[Plain-text document sources]
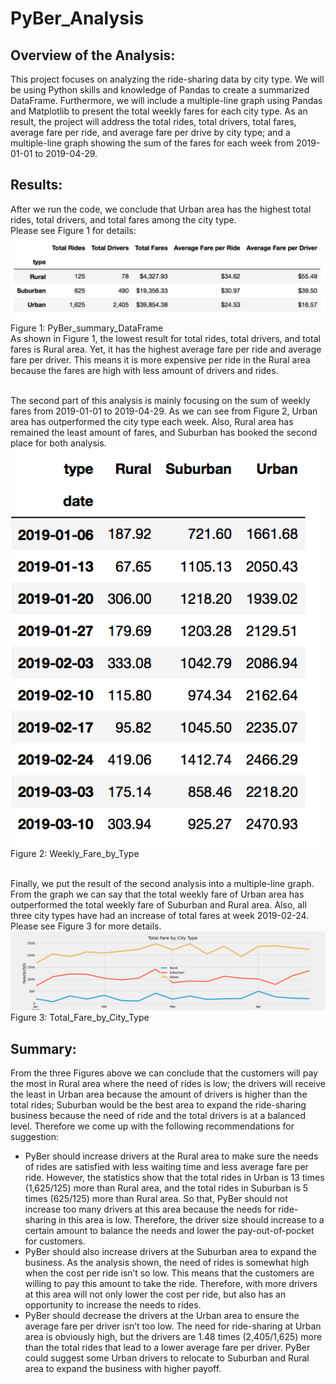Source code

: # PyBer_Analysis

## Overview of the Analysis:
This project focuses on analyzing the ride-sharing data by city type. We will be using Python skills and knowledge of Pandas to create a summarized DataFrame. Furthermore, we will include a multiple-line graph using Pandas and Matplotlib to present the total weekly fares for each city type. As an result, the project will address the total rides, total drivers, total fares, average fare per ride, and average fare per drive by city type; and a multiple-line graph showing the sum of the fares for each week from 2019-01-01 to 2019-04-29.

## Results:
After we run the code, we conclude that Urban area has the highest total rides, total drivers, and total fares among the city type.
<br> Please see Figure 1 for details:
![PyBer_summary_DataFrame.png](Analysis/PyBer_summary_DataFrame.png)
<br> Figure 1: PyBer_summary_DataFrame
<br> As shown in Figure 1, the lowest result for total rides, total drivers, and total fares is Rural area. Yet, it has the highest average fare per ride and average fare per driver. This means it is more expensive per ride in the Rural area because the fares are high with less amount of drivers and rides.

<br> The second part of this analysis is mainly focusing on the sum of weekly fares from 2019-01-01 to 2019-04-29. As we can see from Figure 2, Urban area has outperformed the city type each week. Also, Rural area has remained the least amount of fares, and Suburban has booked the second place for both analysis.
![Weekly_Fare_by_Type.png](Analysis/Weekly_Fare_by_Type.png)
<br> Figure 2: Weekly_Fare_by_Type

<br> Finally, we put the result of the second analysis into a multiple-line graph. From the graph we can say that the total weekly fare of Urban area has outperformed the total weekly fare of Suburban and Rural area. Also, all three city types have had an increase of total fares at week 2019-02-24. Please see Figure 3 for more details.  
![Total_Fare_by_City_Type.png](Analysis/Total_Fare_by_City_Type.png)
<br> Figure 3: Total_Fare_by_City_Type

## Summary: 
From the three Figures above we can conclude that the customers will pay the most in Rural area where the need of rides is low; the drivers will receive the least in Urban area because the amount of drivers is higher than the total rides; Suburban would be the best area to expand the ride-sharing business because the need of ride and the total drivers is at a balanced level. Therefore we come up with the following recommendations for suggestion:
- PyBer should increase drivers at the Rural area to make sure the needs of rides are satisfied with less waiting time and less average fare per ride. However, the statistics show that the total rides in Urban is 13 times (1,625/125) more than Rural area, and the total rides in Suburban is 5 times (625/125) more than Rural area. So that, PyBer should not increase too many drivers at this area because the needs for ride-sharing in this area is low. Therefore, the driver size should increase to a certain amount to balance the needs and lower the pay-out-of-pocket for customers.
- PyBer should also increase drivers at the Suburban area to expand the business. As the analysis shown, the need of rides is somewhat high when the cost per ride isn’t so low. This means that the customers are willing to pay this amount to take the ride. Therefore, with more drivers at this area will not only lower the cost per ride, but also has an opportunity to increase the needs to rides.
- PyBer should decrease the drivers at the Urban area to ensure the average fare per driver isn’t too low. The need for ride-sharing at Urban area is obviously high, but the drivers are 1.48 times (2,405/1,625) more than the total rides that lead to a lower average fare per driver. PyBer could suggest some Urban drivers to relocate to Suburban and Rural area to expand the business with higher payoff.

---

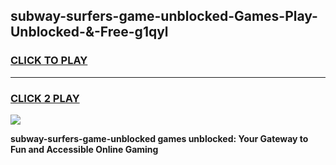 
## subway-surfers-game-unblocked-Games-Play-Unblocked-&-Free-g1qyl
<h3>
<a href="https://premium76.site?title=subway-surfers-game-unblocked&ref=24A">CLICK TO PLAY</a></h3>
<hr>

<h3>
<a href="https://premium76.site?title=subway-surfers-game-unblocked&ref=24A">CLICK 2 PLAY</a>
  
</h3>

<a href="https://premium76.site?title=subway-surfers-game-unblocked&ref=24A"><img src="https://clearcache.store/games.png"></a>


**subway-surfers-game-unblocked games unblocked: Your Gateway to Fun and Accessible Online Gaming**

* * *

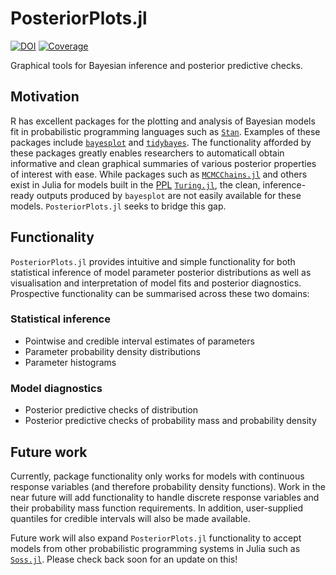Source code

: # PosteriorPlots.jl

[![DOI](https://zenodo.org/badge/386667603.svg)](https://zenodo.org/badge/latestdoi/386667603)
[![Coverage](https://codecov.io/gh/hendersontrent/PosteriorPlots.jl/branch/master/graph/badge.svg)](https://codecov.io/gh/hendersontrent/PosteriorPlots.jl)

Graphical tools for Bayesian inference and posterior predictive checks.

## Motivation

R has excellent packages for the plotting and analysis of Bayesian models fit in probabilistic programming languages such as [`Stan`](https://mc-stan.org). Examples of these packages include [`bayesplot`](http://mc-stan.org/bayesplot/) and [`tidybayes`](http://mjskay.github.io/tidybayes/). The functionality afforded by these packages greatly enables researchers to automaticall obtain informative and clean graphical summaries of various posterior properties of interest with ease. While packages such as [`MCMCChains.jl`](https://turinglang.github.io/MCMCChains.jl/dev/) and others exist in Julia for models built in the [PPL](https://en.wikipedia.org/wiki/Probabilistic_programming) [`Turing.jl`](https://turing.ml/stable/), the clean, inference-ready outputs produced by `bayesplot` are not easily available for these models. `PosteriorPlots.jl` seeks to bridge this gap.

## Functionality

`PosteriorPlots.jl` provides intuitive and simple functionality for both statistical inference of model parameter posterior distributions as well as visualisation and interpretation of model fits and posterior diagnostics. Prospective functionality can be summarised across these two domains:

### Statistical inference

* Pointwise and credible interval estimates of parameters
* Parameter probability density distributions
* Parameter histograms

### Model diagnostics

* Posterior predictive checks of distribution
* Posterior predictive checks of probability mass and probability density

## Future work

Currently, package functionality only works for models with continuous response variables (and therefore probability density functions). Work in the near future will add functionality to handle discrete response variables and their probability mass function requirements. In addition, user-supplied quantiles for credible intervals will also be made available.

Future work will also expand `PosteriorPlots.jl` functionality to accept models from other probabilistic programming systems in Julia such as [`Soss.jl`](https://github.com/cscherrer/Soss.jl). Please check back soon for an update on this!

**Work to be completed**
Only lines containing "unblocked" belong in the answer; copy every such line from the records.

**Result**
## subway-surfers-game-unblocked-Games-Play-Unblocked-&-Free-g1qyl
<a href="https://premium76.site?title=subway-surfers-game-unblocked&ref=24A">CLICK TO PLAY</a></h3>
<a href="https://premium76.site?title=subway-surfers-game-unblocked&ref=24A">CLICK 2 PLAY</a>
<a href="https://premium76.site?title=subway-surfers-game-unblocked&ref=24A"><img src="https://clearcache.store/games.png"></a>
**subway-surfers-game-unblocked games unblocked: Your Gateway to Fun and Accessible Online Gaming**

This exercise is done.